Merkel: "Frau Nein" on Economic Rescue
Paul Krugman, The New York Times | December 15, 2008
German Chancellor Angela Merkel and her economic officials are standing in the way of a much-needed rescue plan for the EU's economic woes. ++ "If there is to be a rescue of the European economy, Merkel wants no part of it, telling a party meeting that ‘we're not going to participate in this senseless race for billions.'" ++ Due to its economic integration, a coordinated EU response is the best solution. ++ Merkel should reconsider her position after an Ifo report claimed that Germany "will soon be facing its worst economic crisis since the 1940s."



Tue, Dec 30th 2008, 12:41
Member deleted
Statistical projections of 'probabilities' should have enabled a prevention of the US market crises. It did not. Projections of the domino-effect of financial crises - in an inter-dependent world - is useful to the extent that it can help in cauterizing and containing the crises-flow, as it were. However, it does not solve the original question of why there was a financial crises, in the first place.
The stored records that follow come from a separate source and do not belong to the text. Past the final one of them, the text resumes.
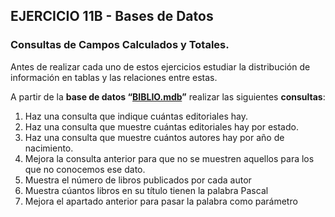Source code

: ## EJERCICIO 11B - Bases de Datos
### Consultas de Campos Calculados y Totales.

Antes de realizar cada uno de estos ejercicios estudiar la distribución de información en tablas y las relaciones entre estas.

A partir de la **base de datos “[BIBLIO.mdb](http://descargas.teformas.com/Archivos%20Teformas/BIBLIO.accdb)”** realizar las siguientes **consultas**:

1. Haz una consulta que indique cuántas editoriales hay.
2. Haz una consulta que muestre cuántas editoriales hay por estado.
3. Haz una consulta que muestre cuántos autores hay por año de nacimiento.
4. Mejora la consulta anterior para que no se muestren aquellos para los que no conocemos ese dato.
5. Muestra el número de libros publicados por cada autor
6. Muestra cúantos libros en su título tienen la palabra Pascal
7. Mejora el apartado anterior para pasar la palabra como parámetro


 
 
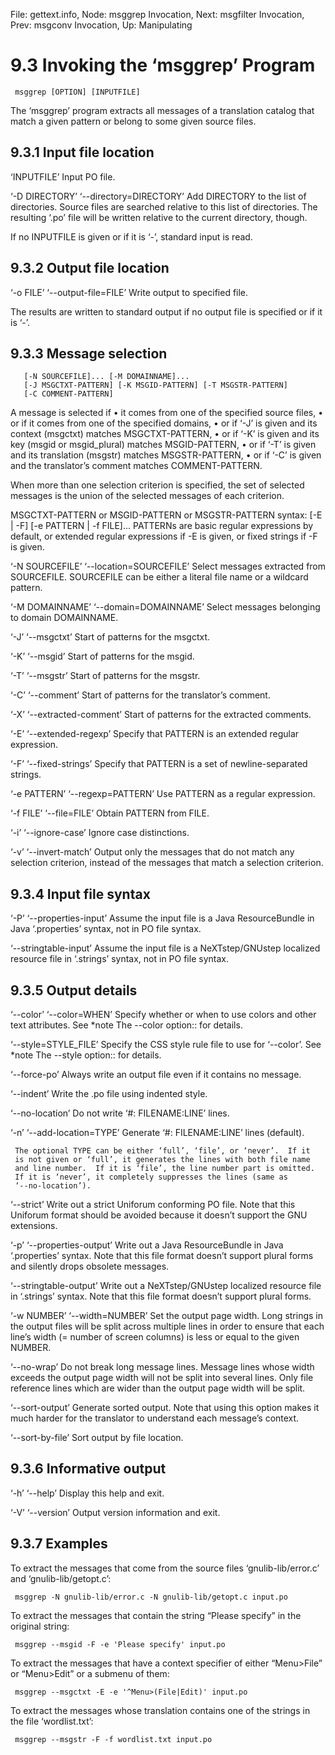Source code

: File: gettext.info,  Node: msggrep Invocation,  Next: msgfilter Invocation,  Prev: msgconv Invocation,  Up: Manipulating

9.3 Invoking the ‘msggrep’ Program
==================================

     msggrep [OPTION] [INPUTFILE]

   The ‘msggrep’ program extracts all messages of a translation catalog
that match a given pattern or belong to some given source files.

9.3.1 Input file location
-------------------------

‘INPUTFILE’
     Input PO file.

‘-D DIRECTORY’
‘--directory=DIRECTORY’
     Add DIRECTORY to the list of directories.  Source files are
     searched relative to this list of directories.  The resulting ‘.po’
     file will be written relative to the current directory, though.

   If no INPUTFILE is given or if it is ‘-’, standard input is read.

9.3.2 Output file location
--------------------------

‘-o FILE’
‘--output-file=FILE’
     Write output to specified file.

   The results are written to standard output if no output file is
specified or if it is ‘-’.

9.3.3 Message selection
-----------------------

       [-N SOURCEFILE]... [-M DOMAINNAME]...
       [-J MSGCTXT-PATTERN] [-K MSGID-PATTERN] [-T MSGSTR-PATTERN]
       [-C COMMENT-PATTERN]

   A message is selected if
   • it comes from one of the specified source files,
   • or if it comes from one of the specified domains,
   • or if ‘-J’ is given and its context (msgctxt) matches
     MSGCTXT-PATTERN,
   • or if ‘-K’ is given and its key (msgid or msgid_plural) matches
     MSGID-PATTERN,
   • or if ‘-T’ is given and its translation (msgstr) matches
     MSGSTR-PATTERN,
   • or if ‘-C’ is given and the translator’s comment matches
     COMMENT-PATTERN.

   When more than one selection criterion is specified, the set of
selected messages is the union of the selected messages of each
criterion.

   MSGCTXT-PATTERN or MSGID-PATTERN or MSGSTR-PATTERN syntax:
       [-E | -F] [-e PATTERN | -f FILE]...
   PATTERNs are basic regular expressions by default, or extended
regular expressions if -E is given, or fixed strings if -F is given.

‘-N SOURCEFILE’
‘--location=SOURCEFILE’
     Select messages extracted from SOURCEFILE.  SOURCEFILE can be
     either a literal file name or a wildcard pattern.

‘-M DOMAINNAME’
‘--domain=DOMAINNAME’
     Select messages belonging to domain DOMAINNAME.

‘-J’
‘--msgctxt’
     Start of patterns for the msgctxt.

‘-K’
‘--msgid’
     Start of patterns for the msgid.

‘-T’
‘--msgstr’
     Start of patterns for the msgstr.

‘-C’
‘--comment’
     Start of patterns for the translator’s comment.

‘-X’
‘--extracted-comment’
     Start of patterns for the extracted comments.

‘-E’
‘--extended-regexp’
     Specify that PATTERN is an extended regular expression.

‘-F’
‘--fixed-strings’
     Specify that PATTERN is a set of newline-separated strings.

‘-e PATTERN’
‘--regexp=PATTERN’
     Use PATTERN as a regular expression.

‘-f FILE’
‘--file=FILE’
     Obtain PATTERN from FILE.

‘-i’
‘--ignore-case’
     Ignore case distinctions.

‘-v’
‘--invert-match’
     Output only the messages that do not match any selection criterion,
     instead of the messages that match a selection criterion.

9.3.4 Input file syntax
-----------------------

‘-P’
‘--properties-input’
     Assume the input file is a Java ResourceBundle in Java
     ‘.properties’ syntax, not in PO file syntax.

‘--stringtable-input’
     Assume the input file is a NeXTstep/GNUstep localized resource file
     in ‘.strings’ syntax, not in PO file syntax.

9.3.5 Output details
--------------------

‘--color’
‘--color=WHEN’
     Specify whether or when to use colors and other text attributes.
     See *note The --color option:: for details.

‘--style=STYLE_FILE’
     Specify the CSS style rule file to use for ‘--color’.  See *note
     The --style option:: for details.

‘--force-po’
     Always write an output file even if it contains no message.

‘--indent’
     Write the .po file using indented style.

‘--no-location’
     Do not write ‘#: FILENAME:LINE’ lines.

‘-n’
‘--add-location=TYPE’
     Generate ‘#: FILENAME:LINE’ lines (default).

     The optional TYPE can be either ‘full’, ‘file’, or ‘never’.  If it
     is not given or ‘full’, it generates the lines with both file name
     and line number.  If it is ‘file’, the line number part is omitted.
     If it is ‘never’, it completely suppresses the lines (same as
     ‘--no-location’).

‘--strict’
     Write out a strict Uniforum conforming PO file.  Note that this
     Uniforum format should be avoided because it doesn’t support the
     GNU extensions.

‘-p’
‘--properties-output’
     Write out a Java ResourceBundle in Java ‘.properties’ syntax.  Note
     that this file format doesn’t support plural forms and silently
     drops obsolete messages.

‘--stringtable-output’
     Write out a NeXTstep/GNUstep localized resource file in ‘.strings’
     syntax.  Note that this file format doesn’t support plural forms.

‘-w NUMBER’
‘--width=NUMBER’
     Set the output page width.  Long strings in the output files will
     be split across multiple lines in order to ensure that each line’s
     width (= number of screen columns) is less or equal to the given
     NUMBER.

‘--no-wrap’
     Do not break long message lines.  Message lines whose width exceeds
     the output page width will not be split into several lines.  Only
     file reference lines which are wider than the output page width
     will be split.

‘--sort-output’
     Generate sorted output.  Note that using this option makes it much
     harder for the translator to understand each message’s context.

‘--sort-by-file’
     Sort output by file location.

9.3.6 Informative output
------------------------

‘-h’
‘--help’
     Display this help and exit.

‘-V’
‘--version’
     Output version information and exit.

9.3.7 Examples
--------------

   To extract the messages that come from the source files
‘gnulib-lib/error.c’ and ‘gnulib-lib/getopt.c’:

     msggrep -N gnulib-lib/error.c -N gnulib-lib/getopt.c input.po

   To extract the messages that contain the string “Please specify” in
the original string:

     msggrep --msgid -F -e 'Please specify' input.po

   To extract the messages that have a context specifier of either
“Menu>File” or “Menu>Edit” or a submenu of them:

     msggrep --msgctxt -E -e '^Menu>(File|Edit)' input.po

   To extract the messages whose translation contains one of the strings
in the file ‘wordlist.txt’:

     msggrep --msgstr -F -f wordlist.txt input.po

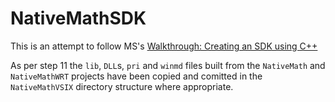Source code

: # NativeMathSDK
This is an attempt to follow MS's [Walkthrough: Creating an SDK using C++](https://docs.microsoft.com/en-us/visualstudio/extensibility/walkthrough-creating-an-sdk-using-cpp)

As per step 11 the `lib`, `DLL`s, `pri` and `winmd` files built from the `NativeMath` and `NativeMathWRT` projects have been copied and comitted in the `NativeMathVSIX` directory structure where appropriate.

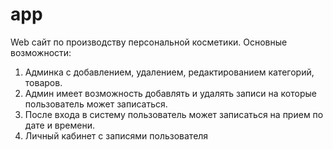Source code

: # app

Web сайт по производству персональной косметики. 
Основные возможности:
1. Админка с добавлением, удалением, редактированием категорий, товаров.
2. Админ имеет возможность добавлять и удалять записи на которые пользователь может записаться.
3. После входа в систему пользователь может записаться на прием по дате и времени.
4. Личный кабинет с записями пользователя


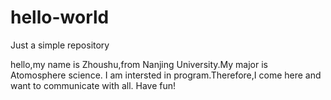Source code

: # hello-world
Just a simple repository

hello,my name is Zhoushu,from Nanjing University.My major is Atomosphere science.
I am intersted in program.Therefore,I come here and want to communicate with all.
Have fun!
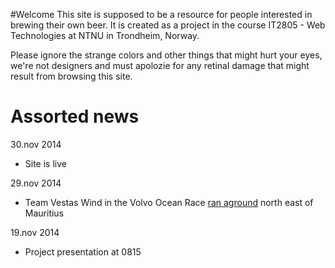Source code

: #Welcome
This site is supposed to be a resource for people interested in brewing their own beer. 
It is created as a project in the course IT2805 - Web Technologies at NTNU in Trondheim, Norway.

Please ignore the strange colors and other things that might hurt your eyes, we're not designers and must apolozie for any retinal damage that might result from browsing this site.


# Assorted news

30.nov 2014

* Site is live

29.nov 2014

* Team Vestas Wind in the Volvo Ocean Race [ran aground](http://www.volvooceanrace.com/en/news/8084_Grounded.html 'volvo') north east of Mauritius

19.nov 2014

* Project presentation at 0815
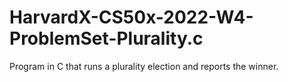 # HarvardX-CS50x-2022-W4-ProblemSet-Plurality.c
Program in C that runs a plurality election and reports the winner.
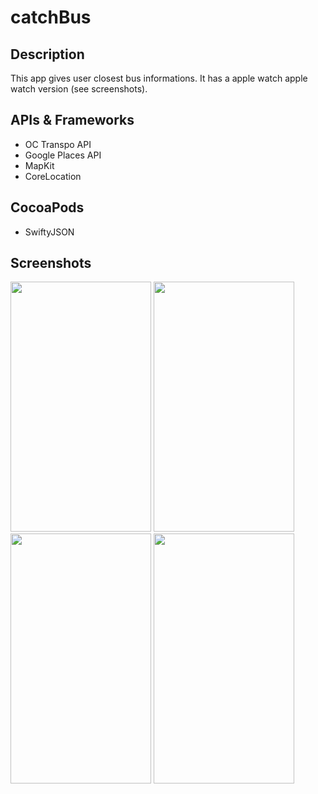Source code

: # catchBus

## Description
This app gives user closest bus informations. It has a apple watch apple watch version (see screenshots).

## APIs & Frameworks
- OC Transpo API
- Google Places API
- MapKit
- CoreLocation

## CocoaPods
- SwiftyJSON

## Screenshots
<img src="https://user-images.githubusercontent.com/23692391/42945488-8ce14424-8b36-11e8-9758-74a45e2cfff6.PNG" width=225 height=400>
<img src="https://user-images.githubusercontent.com/23692391/42945642-e03fdcde-8b36-11e8-8463-d4a3c4a260a9.PNG" width=225 height=400>
<img src="https://user-images.githubusercontent.com/23692391/42945643-e0551c3e-8b36-11e8-8234-b6af6df6081c.PNG" width=225 height=400>
<img src="https://user-images.githubusercontent.com/23692391/42945641-e02ef626-8b36-11e8-9da0-e889dbdc0962.PNG" width=225 height=400>
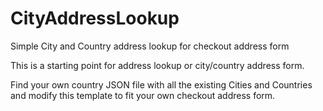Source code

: # CityAddressLookup
Simple City and Country address lookup for checkout address form

This is a starting point for address lookup or city/country address form.

Find your own country JSON file with all the existing Cities and Countries and modify this template to fit your own checkout address form.


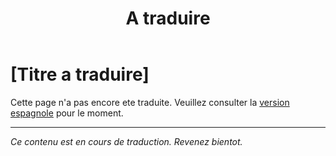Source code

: ﻿---
title: [A traduire]
---

<!-- TODO: translation missing - French version -->

# [Titre a traduire]

Cette page n'a pas encore ete traduite. Veuillez consulter la [version espagnole](/es/mitos-etapas-de-la-vida) pour le moment.

---

*Ce contenu est en cours de traduction. Revenez bientot.*
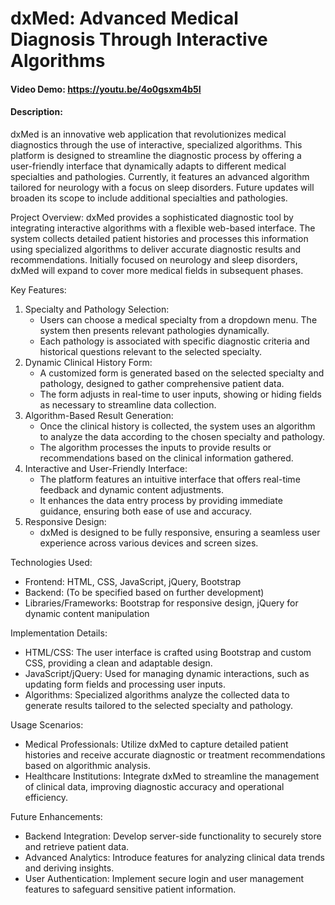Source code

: # dxMed: Advanced Medical Diagnosis Through Interactive Algorithms
#### Video Demo: https://youtu.be/4o0gsxm4b5I
#### Description:

dxMed is an innovative web application that revolutionizes medical diagnostics through the use of interactive, specialized algorithms. This platform is designed to streamline the diagnostic process by offering a user-friendly interface that dynamically adapts to different medical specialties and pathologies. Currently, it features an advanced algorithm tailored for neurology with a focus on sleep disorders. Future updates will broaden its scope to include additional specialties and pathologies.

Project Overview:
dxMed provides a sophisticated diagnostic tool by integrating interactive algorithms with a flexible web-based interface. The system collects detailed patient histories and processes this information using specialized algorithms to deliver accurate diagnostic results and recommendations. Initially focused on neurology and sleep disorders, dxMed will expand to cover more medical fields in subsequent phases.

Key Features:
1.	Specialty and Pathology Selection:
    - Users can choose a medical specialty from a dropdown menu. The system then presents relevant pathologies dynamically.
    - Each pathology is associated with specific diagnostic criteria and historical questions relevant to the selected specialty.
2.	Dynamic Clinical History Form:
    - A customized form is generated based on the selected specialty and pathology, designed to gather comprehensive patient data.
    - The form adjusts in real-time to user inputs, showing or hiding fields as necessary to streamline data collection.
3.	Algorithm-Based Result Generation:
    - Once the clinical history is collected, the system uses an algorithm to analyze the data according to the chosen specialty and pathology.
    - The algorithm processes the inputs to provide results or recommendations based on the clinical information gathered.
4.	Interactive and User-Friendly Interface:
    - The platform features an intuitive interface that offers real-time feedback and dynamic content adjustments.
    - It enhances the data entry process by providing immediate guidance, ensuring both ease of use and accuracy.
5.	Responsive Design:
    - dxMed is designed to be fully responsive, ensuring a seamless user experience across various devices and screen sizes.

Technologies Used:
- Frontend: HTML, CSS, JavaScript, jQuery, Bootstrap
- Backend: (To be specified based on further development)
- Libraries/Frameworks: Bootstrap for responsive design, jQuery for dynamic content manipulation

Implementation Details:
- HTML/CSS: The user interface is crafted using Bootstrap and custom CSS, providing a clean and adaptable design.
- JavaScript/jQuery: Used for managing dynamic interactions, such as updating form fields and processing user inputs.
- Algorithms: Specialized algorithms analyze the collected data to generate results tailored to the selected specialty and pathology.

Usage Scenarios:
- Medical Professionals: Utilize dxMed to capture detailed patient histories and receive accurate diagnostic or treatment recommendations based on algorithmic analysis.
- Healthcare Institutions: Integrate dxMed to streamline the management of clinical data, improving diagnostic accuracy and operational efficiency.

Future Enhancements:
- Backend Integration: Develop server-side functionality to securely store and retrieve patient data.
- Advanced Analytics: Introduce features for analyzing clinical data trends and deriving insights.
- User Authentication: Implement secure login and user management features to safeguard sensitive patient information.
That is where sometimes fables may help - in correcting particular pitfalls (of factors that are taken care of, when making statistical projections of stoachistic statements, including the room for error). One is not very sure if Germany's Frau's 'Nein' is not a common-sensical 'Ja'. Just like fables that look beyond statistics or what statistics cannot capture and what the reality cannot ignore.